WORK TO COMPLETE: Tell me how many lines in the data below hold the string "under", and say nothing else.

Stored data entries
● ● ● ● ●

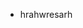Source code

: 
- hrahwresarh

<!---
RafesiA/RafesiA is a ✨ special ✨ repository because its `README.md` (this file) appears on your GitHub profile.
You can click the Preview link to take a look at your changes.
--->
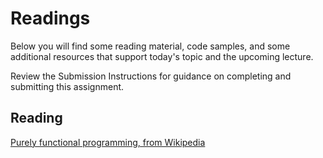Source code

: # Readings

Below you will find some reading material, code samples, and some additional resources that support today's topic and the upcoming lecture.

Review the Submission Instructions for guidance on completing and submitting this assignment.

## Reading

[Purely functional programming, from Wikipedia](https://en.wikipedia.org/wiki/Purely_functional_programming)

<!-- Mix it up! Create the questions with pointed answers, fill in the blank, or opinion/open ended -->
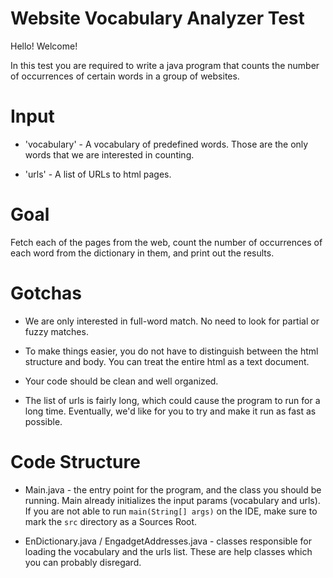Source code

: Website Vocabulary Analyzer Test
================================

Hello! Welcome!

In this test you are required to write a java program that counts the number of occurrences of certain words in a group of websites.


Input
=====
* 'vocabulary' - A vocabulary of predefined words. Those are the only words that we are interested in counting.

* 'urls' - A list of URLs to html pages.


Goal
====
Fetch each of the pages from the web, count the number of occurrences of each word from the dictionary in them, and print out the results.


Gotchas
=======
* We are only interested in full-word match. No need to look for partial or fuzzy matches.

* To make things easier, you do not have to distinguish between the html structure and body. You can treat the entire html as a text document.

* Your code should be clean and well organized.

* The list of urls is fairly long, which could cause the program to run for a long time. Eventually, we'd like for you to try and make it run as fast as possible.


Code Structure
==============
* Main.java - the entry point for the program, and the class you should be running. Main already initializes the input params (vocabulary and urls). If you are not able to run `main(String[] args)` on the IDE, make sure to mark the `src` directory as a Sources Root. 

* EnDictionary.java / EngadgetAddresses.java - classes responsible for loading the vocabulary and the urls list. These are help classes which you can probably disregard.
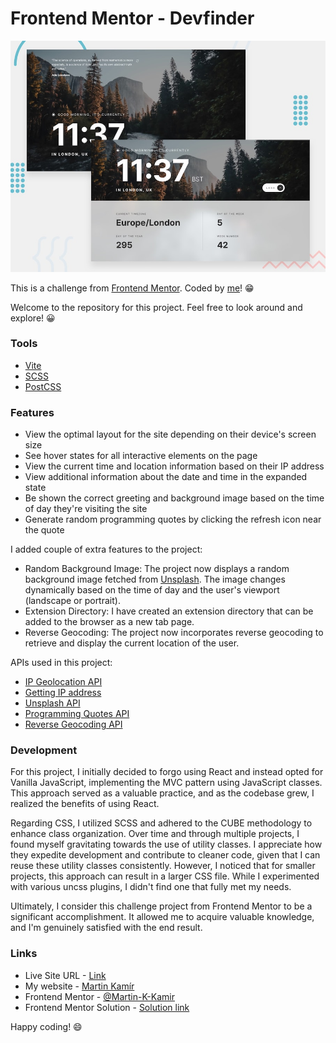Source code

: # Frontend Mentor - Devfinder

![preview of the site](preview.jpg)

This is a challenge from [Frontend Mentor](https://www.frontendmentor.io/). Coded by [me](https://www.frontendmentor.io/profile/Martin-K-Kamir)! 😁

Welcome to the repository for this project. Feel free to look around and explore! 😀

### Tools

- [Vite](https://vitejs.dev/)
- [SCSS](https://sass-lang.com/)
- [PostCSS](https://postcss.org/)

### Features
- View the optimal layout for the site depending on their device's screen size
- See hover states for all interactive elements on the page
- View the current time and location information based on their IP address
- View additional information about the date and time in the expanded state
- Be shown the correct greeting and background image based on the time of day they're visiting the site
- Generate random programming quotes by clicking the refresh icon near the quote

I added couple of extra features to the project:
- Random Background Image: The project now displays a random background image fetched from [Unsplash](https://unsplash.com/). The image changes dynamically based on the time of day and the user's viewport (landscape or portrait).
- Extension Directory: I have created an extension directory that can be added to the browser as a new tab page.
- Reverse Geocoding: The project now incorporates reverse geocoding to retrieve and display the current location of the user.

APIs used in this project:
- [IP Geolocation API](https://ipgeolocation.io/)
- [Getting IP address](https://www.ipify.org/)
- [Unsplash API](https://unsplash.com/developers)
- [Programming Quotes API](https://github.com/lukePeavey/quotable)
- [Reverse Geocoding API](https://www.geoapify.com/)


### Development
For this project, I initially decided to forgo using React and instead opted for Vanilla JavaScript, implementing the MVC pattern using JavaScript classes. This approach served as a valuable practice, and as the codebase grew, I realized the benefits of using React.

Regarding CSS, I utilized SCSS and adhered to the CUBE methodology to enhance class organization. Over time and through multiple projects, I found myself gravitating towards the use of utility classes. I appreciate how they expedite development and contribute to cleaner code, given that I can reuse these utility classes consistently. However, I noticed that for smaller projects, this approach can result in a larger CSS file. While I experimented with various uncss plugins, I didn't find one that fully met my needs.

Ultimately, I consider this challenge project from Frontend Mentor to be a significant accomplishment. It allowed me to acquire valuable knowledge, and I'm genuinely satisfied with the end result.
### Links

- Live Site URL - [Link](https://clockapp-martinkamir.netlify.app)
- My website - [Martin Kamír](https://martinkamir.com/)
- Frontend Mentor - [@Martin-K-Kamir](https://www.frontendmentor.io/profile/Martin-K-Kamir)
- Frontend Mentor Solution - [Solution link](https://www.frontendmentor.io/solutions/clock-app-js-scss-vite-hd_4O-8B-s)

Happy coding! 😄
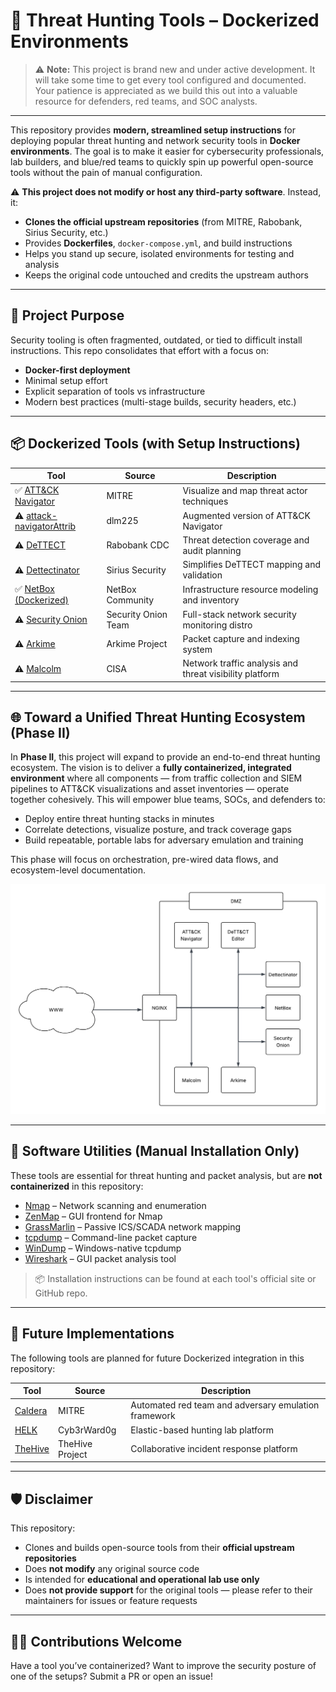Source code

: # 🧰 Threat Hunting Tools – Dockerized Environments

> ⚠️ **Note:** This project is brand new and under active development. It will take some time to get every tool configured and documented. Your patience is appreciated as we build this out into a valuable resource for defenders, red teams, and SOC analysts.

---

This repository provides **modern, streamlined setup instructions** for deploying popular threat hunting and network security tools in **Docker environments**. The goal is to make it easier for cybersecurity professionals, lab builders, and blue/red teams to quickly spin up powerful open-source tools without the pain of manual configuration.

⚠️ **This project does not modify or host any third-party software**. Instead, it:

- **Clones the official upstream repositories** (from MITRE, Rabobank, Sirius Security, etc.)
- Provides **Dockerfiles**, `docker-compose.yml`, and build instructions
- Helps you stand up secure, isolated environments for testing and analysis
- Keeps the original code untouched and credits the upstream authors

---

## 🎯 Project Purpose

Security tooling is often fragmented, outdated, or tied to difficult install instructions. This repo consolidates that effort with a focus on:

- **Docker-first deployment**
- Minimal setup effort
- Explicit separation of tools vs infrastructure
- Modern best practices (multi-stage builds, security headers, etc.)

---

## 📦 Dockerized Tools (with Setup Instructions)

| Tool                                                                        | Source              | Description                                    |
| --------------------------------------------------------------------------- | ------------------- | ---------------------------------------------- |
| ✅ [ATT&CK Navigator](https://github.com/mitre-attack/attack-navigator.git)    | MITRE               | Visualize and map threat actor techniques      |
| ⚠️ [attack-navigatorAttrib](https://github.com/dlm225/attack-navigatorAttrib)  | dlm225              | Augmented version of ATT&CK Navigator          |
| ⚠️ [DeTTECT](https://github.com/rabobank-cdc/DeTTECT)                          | Rabobank CDC        | Threat detection coverage and audit planning   |
| ⚠️ [Dettectinator](https://github.com/siriussecurity/dettectinator/)           | Sirius Security     | Simplifies DeTTECT mapping and validation      |
| ✅ [NetBox (Dockerized)](https://github.com/netbox-community/netbox-docker)    | NetBox Community    | Infrastructure resource modeling and inventory |
| ⚠️ [Security Onion](https://github.com/Security-Onion-Solutions/securityonion) | Security Onion Team | Full-stack network security monitoring distro  |
| ⚠️ [Arkime](https://github.com/arkime/arkime)                                  | Arkime Project      | Packet capture and indexing system             |
| ⚠️ [Malcolm](https://github.com/idaholab/Malcolm)                              | CISA                | Network traffic analysis and threat visibility platform |

---

## 🌐 Toward a Unified Threat Hunting Ecosystem (Phase II)

In **Phase II**, this project will expand to provide an end-to-end threat hunting ecosystem. The vision is to deliver a **fully containerized, integrated environment** where all components — from traffic collection and SIEM pipelines to ATT&CK visualizations and asset inventories — operate together cohesively. This will empower blue teams, SOCs, and defenders to:

- Deploy entire threat hunting stacks in minutes
- Correlate detections, visualize posture, and track coverage gaps
- Build repeatable, portable labs for adversary emulation and training

This phase will focus on orchestration, pre-wired data flows, and ecosystem-level documentation.

![Threat Hunting Ecosystem](threat-hunting.png)

---

## 🔧 Software Utilities (Manual Installation Only)

These tools are essential for threat hunting and packet analysis, but are **not containerized** in this repository:

- [Nmap](https://nmap.org/) – Network scanning and enumeration
- [ZenMap](https://nmap.org/zenmap/) – GUI frontend for Nmap
- [GrassMarlin](https://github.com/nsacyber/GRASSMARLIN) – Passive ICS/SCADA network mapping
- [tcpdump](https://www.tcpdump.org/) – Command-line packet capture
- [WinDump](https://www.winpcap.org/windump/) – Windows-native tcpdump
- [Wireshark](https://www.wireshark.org/) – GUI packet analysis tool

> 📦 Installation instructions can be found at each tool's official site or GitHub repo.

---

## 🔮 Future Implementations

The following tools are planned for future Dockerized integration in this repository:

| Tool                                                  | Source          | Description                                          |
| ----------------------------------------------------- | --------------- | ---------------------------------------------------- |
| [Caldera](https://github.com/mitre/caldera)           | MITRE           | Automated red team and adversary emulation framework |
| [HELK](https://github.com/Cyb3rWard0g/HELK)           | Cyb3rWard0g     | Elastic-based hunting lab platform                   |
| [TheHive](https://github.com/TheHive-Project/TheHive) | TheHive Project | Collaborative incident response platform             |

---

## 🛡️ Disclaimer

This repository:

- Clones and builds open-source tools from their **official upstream repositories**
- Does **not modify** any original source code
- Is intended for **educational and operational lab use only**
- Does **not provide support** for the original tools — please refer to their maintainers for issues or feature requests

---

## 🧑‍💻 Contributions Welcome

Have a tool you’ve containerized? Want to improve the security posture of one of the setups? Submit a PR or open an issue!

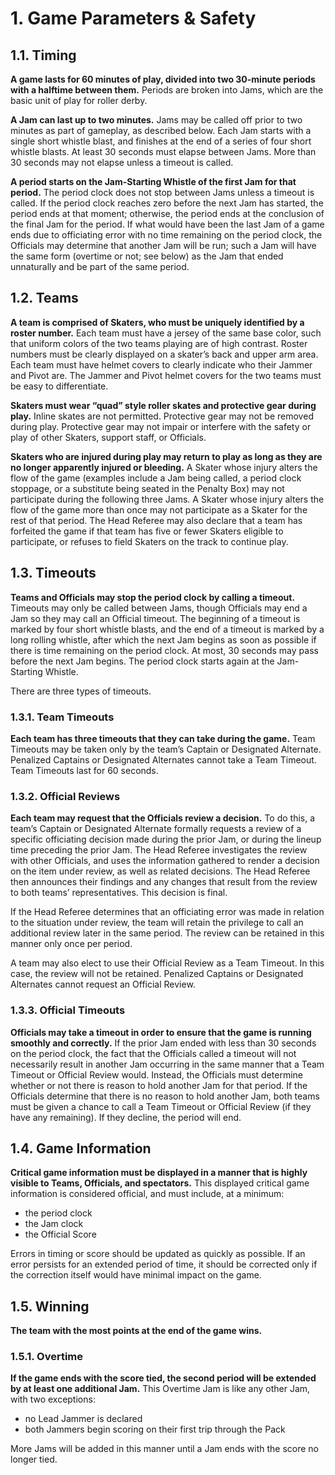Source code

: 
# 1. Game Parameters & Safety

## 1.1. Timing

**A game lasts for 60 minutes of play, divided into two 30-minute periods with a halftime between them.** Periods are broken into Jams, which are the basic unit of play for roller derby.

**A Jam can last up to two minutes.** Jams may be called off prior to two minutes as part of gameplay, as described below. Each Jam starts with a single short whistle blast, and finishes at the end of a series of four short whistle blasts. At least 30 seconds must elapse between Jams. More than 30 seconds may not elapse unless a timeout is called.

**A period starts on the Jam-Starting Whistle of the first Jam for that period.** The period clock does not stop between Jams unless a timeout is called. If the period clock reaches zero before the next Jam has started, the period ends at that moment; otherwise, the period ends at the conclusion of the final Jam for the period. If what would have been the last Jam of a game ends due to officiating error with no time remaining on the period clock, the Officials may determine that another Jam will be run; such a Jam will have the same form (overtime or not; see below) as the Jam that ended unnaturally and be part of the same period.

## 1.2. Teams

**A team is comprised of Skaters, who must be uniquely identified by a roster number.** Each team must have a jersey of the same base color, such that uniform colors of the two teams playing are of high contrast. Roster numbers must be clearly displayed on a skater’s back and upper arm area. Each team must have helmet covers to clearly indicate who their Jammer and Pivot are. The Jammer and Pivot helmet covers for the two teams must be easy to differentiate.

**Skaters must wear “quad” style roller skates and protective gear during play.** Inline skates are not permitted. Protective gear may not be removed during play. Protective gear may not impair or interfere with the safety or play of other Skaters, support staff, or Officials.

**Skaters who are injured during play may return to play as long as they are no longer apparently injured or bleeding.** A Skater whose injury alters the flow of the game (examples include a Jam being called, a period clock stoppage, or a substitute being seated in the Penalty Box) may not participate during the following three Jams. A Skater whose injury alters the flow of the game more than once may not participate as a Skater for the rest of that period. The Head Referee may also declare that a team has forfeited the game if that team has five or fewer Skaters eligible to participate, or refuses to field Skaters on the track to continue play.

## 1.3. Timeouts

**Teams and Officials may stop the period clock by calling a timeout.** Timeouts may only be called between Jams, though Officials may end a Jam so they may call an Official timeout. The beginning of a timeout is marked by four short whistle blasts, and the end of a timeout is marked by a long rolling whistle, after which the next Jam begins as soon as possible if there is time remaining on the period clock. At most, 30 seconds may pass before the next Jam begins. The period clock starts again at the Jam-Starting Whistle.

There are three types of timeouts.

### 1.3.1. Team Timeouts

**Each team has three timeouts that they can take during the game.** Team Timeouts may be taken only by the team’s Captain or Designated Alternate. Penalized Captains or Designated Alternates cannot take a Team Timeout. Team Timeouts last for 60 seconds.

### 1.3.2. Official Reviews

**Each team may request that the Officials review a decision.** To do this, a team’s Captain or Designated Alternate formally requests a review of a specific officiating decision made during the prior Jam, or during the lineup time preceding the prior Jam. The Head Referee investigates the review with other Officials, and uses the information gathered to render a decision on the item under review, as well as related decisions. The Head Referee then announces their findings and any changes that result from the review to both teams’ representatives. This decision is final.

If the Head Referee determines that an officiating error was made in relation to the situation under review, the team will retain the privilege to call an additional review later in the same period. The review can be retained in this manner only once per period.

A team may also elect to use their Official Review as a Team Timeout. In this case, the review will not be retained. Penalized Captains or Designated Alternates cannot request an Official Review.

### 1.3.3. Official Timeouts

**Officials may take a timeout in order to ensure that the game is running smoothly and correctly.** If the prior Jam ended with less than 30 seconds on the period clock, the fact that the Officials called a timeout will not necessarily result in another Jam occurring in the same manner that a Team Timeout or Official Review would. Instead, the Officials must determine whether or not there is reason to hold another Jam for that period. If the Officials determine that there is no reason to hold another Jam, both teams must be given a chance to call a Team Timeout or Official Review (if they have any remaining). If they decline, the period will end.

## 1.4. Game Information

**Critical game information must be displayed in a manner that is highly visible to Teams, Officials, and spectators.** This displayed critical game information is considered official, and must include, at a minimum:

- the period clock
- the Jam clock
- the Official Score

Errors in timing or score should be updated as quickly as possible. If an error persists for an extended period of time, it should be corrected only if the correction itself would have minimal impact on the game.

## 1.5. Winning

**The team with the most points at the end of the game wins.**

### 1.5.1. Overtime

**If the game ends with the score tied, the second period will be extended by at least one additional Jam.** This Overtime Jam is like any other Jam, with two exceptions:

- no Lead Jammer is declared
- both Jammers begin scoring on their first trip through the Pack

More Jams will be added in this manner until a Jam ends with the score no longer tied.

● ● ● ● ●

ANSWER BELOW: 3